[[ Records to process open ]]

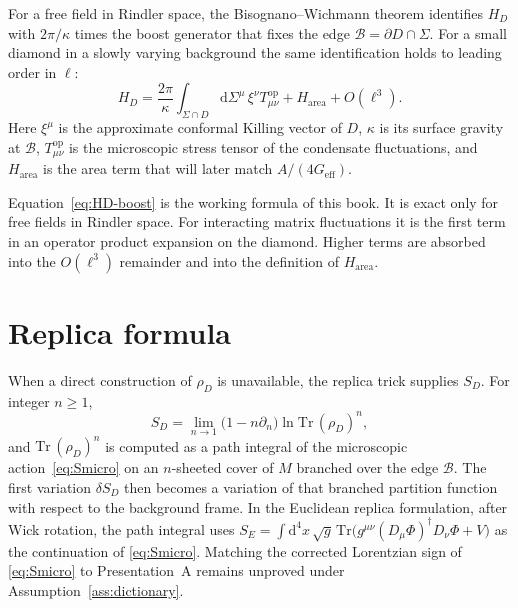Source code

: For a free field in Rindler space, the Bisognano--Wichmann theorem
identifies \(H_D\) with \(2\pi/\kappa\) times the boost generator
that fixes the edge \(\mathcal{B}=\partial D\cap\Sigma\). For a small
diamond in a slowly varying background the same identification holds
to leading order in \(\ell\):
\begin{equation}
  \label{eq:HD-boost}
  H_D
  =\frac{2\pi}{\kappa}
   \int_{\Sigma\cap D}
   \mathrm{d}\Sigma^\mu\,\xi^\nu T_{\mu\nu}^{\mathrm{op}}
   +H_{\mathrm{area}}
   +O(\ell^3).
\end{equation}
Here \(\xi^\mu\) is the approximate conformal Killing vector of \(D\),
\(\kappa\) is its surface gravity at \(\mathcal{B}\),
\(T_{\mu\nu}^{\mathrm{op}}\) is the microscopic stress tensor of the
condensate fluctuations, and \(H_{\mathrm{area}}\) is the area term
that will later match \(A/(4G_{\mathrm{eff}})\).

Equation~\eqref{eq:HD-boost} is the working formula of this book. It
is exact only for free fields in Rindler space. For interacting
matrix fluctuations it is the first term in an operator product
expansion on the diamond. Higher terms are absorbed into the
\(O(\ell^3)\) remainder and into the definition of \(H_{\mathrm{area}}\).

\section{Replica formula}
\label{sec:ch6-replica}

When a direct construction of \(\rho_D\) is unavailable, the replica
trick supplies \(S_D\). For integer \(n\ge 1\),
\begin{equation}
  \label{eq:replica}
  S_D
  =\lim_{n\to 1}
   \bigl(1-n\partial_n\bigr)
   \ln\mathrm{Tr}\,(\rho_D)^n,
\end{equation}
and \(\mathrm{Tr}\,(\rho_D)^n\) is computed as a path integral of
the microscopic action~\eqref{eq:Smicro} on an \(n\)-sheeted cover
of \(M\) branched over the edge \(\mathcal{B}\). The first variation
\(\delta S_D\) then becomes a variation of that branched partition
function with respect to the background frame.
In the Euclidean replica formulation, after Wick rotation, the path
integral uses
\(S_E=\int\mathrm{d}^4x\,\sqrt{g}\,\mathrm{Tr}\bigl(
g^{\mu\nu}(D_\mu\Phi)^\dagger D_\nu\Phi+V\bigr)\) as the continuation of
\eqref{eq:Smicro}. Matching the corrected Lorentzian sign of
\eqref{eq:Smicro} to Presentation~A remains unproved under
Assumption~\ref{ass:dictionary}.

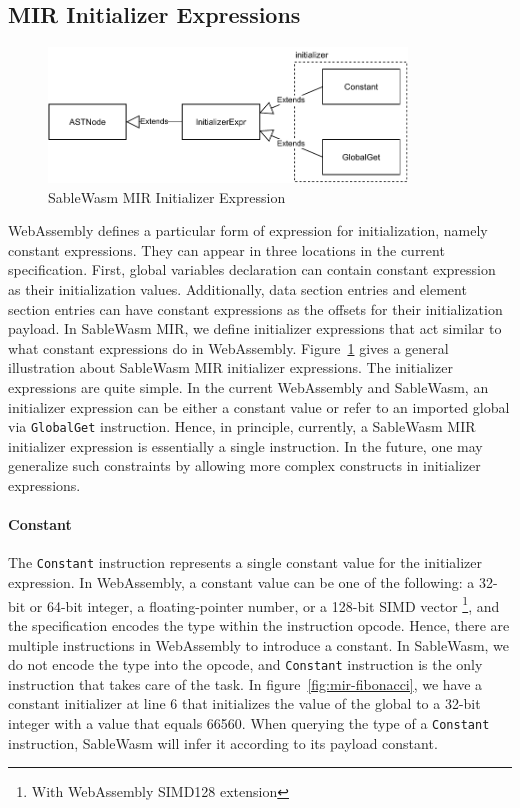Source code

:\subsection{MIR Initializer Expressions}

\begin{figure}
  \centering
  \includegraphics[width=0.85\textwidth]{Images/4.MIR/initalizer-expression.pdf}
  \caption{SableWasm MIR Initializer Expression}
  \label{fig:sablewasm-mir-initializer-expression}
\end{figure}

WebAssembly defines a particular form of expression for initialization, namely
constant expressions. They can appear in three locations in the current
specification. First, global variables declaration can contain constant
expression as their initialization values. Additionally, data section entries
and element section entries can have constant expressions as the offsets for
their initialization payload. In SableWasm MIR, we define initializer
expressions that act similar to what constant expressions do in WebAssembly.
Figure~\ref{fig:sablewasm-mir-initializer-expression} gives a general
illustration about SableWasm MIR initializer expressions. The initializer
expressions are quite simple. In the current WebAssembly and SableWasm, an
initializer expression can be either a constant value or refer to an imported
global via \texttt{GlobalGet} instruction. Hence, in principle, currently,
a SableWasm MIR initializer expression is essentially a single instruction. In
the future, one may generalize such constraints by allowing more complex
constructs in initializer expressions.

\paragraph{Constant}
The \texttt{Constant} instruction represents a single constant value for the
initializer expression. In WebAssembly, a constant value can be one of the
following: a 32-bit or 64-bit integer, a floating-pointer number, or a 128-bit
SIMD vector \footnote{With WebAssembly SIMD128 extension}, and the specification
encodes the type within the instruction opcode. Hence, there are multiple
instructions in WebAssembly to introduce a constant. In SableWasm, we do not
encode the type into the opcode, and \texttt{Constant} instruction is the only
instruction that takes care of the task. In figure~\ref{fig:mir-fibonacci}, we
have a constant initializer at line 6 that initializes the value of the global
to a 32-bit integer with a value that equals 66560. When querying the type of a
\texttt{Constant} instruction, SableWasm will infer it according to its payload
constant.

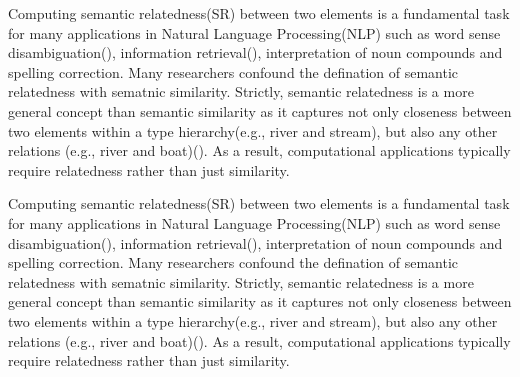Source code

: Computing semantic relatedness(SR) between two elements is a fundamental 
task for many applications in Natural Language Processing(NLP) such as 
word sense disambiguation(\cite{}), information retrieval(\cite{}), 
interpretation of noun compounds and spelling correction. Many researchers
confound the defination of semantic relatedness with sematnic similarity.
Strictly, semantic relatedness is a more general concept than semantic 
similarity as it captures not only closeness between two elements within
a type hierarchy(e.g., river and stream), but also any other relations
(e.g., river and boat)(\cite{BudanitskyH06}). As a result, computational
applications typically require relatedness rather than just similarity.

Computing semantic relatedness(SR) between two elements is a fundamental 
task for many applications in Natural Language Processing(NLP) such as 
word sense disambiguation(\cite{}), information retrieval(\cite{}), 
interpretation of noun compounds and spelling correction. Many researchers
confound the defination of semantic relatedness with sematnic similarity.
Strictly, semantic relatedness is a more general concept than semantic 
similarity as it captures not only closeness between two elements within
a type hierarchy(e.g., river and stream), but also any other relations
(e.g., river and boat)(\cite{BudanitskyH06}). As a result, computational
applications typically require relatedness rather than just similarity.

[[ Records to process closed ]]

Your goal: Your response should contain each line of the entries above that holds the string "Computing".

Response to this exercise:
: Computing semantic relatedness(SR) between two elements is a fundamental 
Computing semantic relatedness(SR) between two elements is a fundamental 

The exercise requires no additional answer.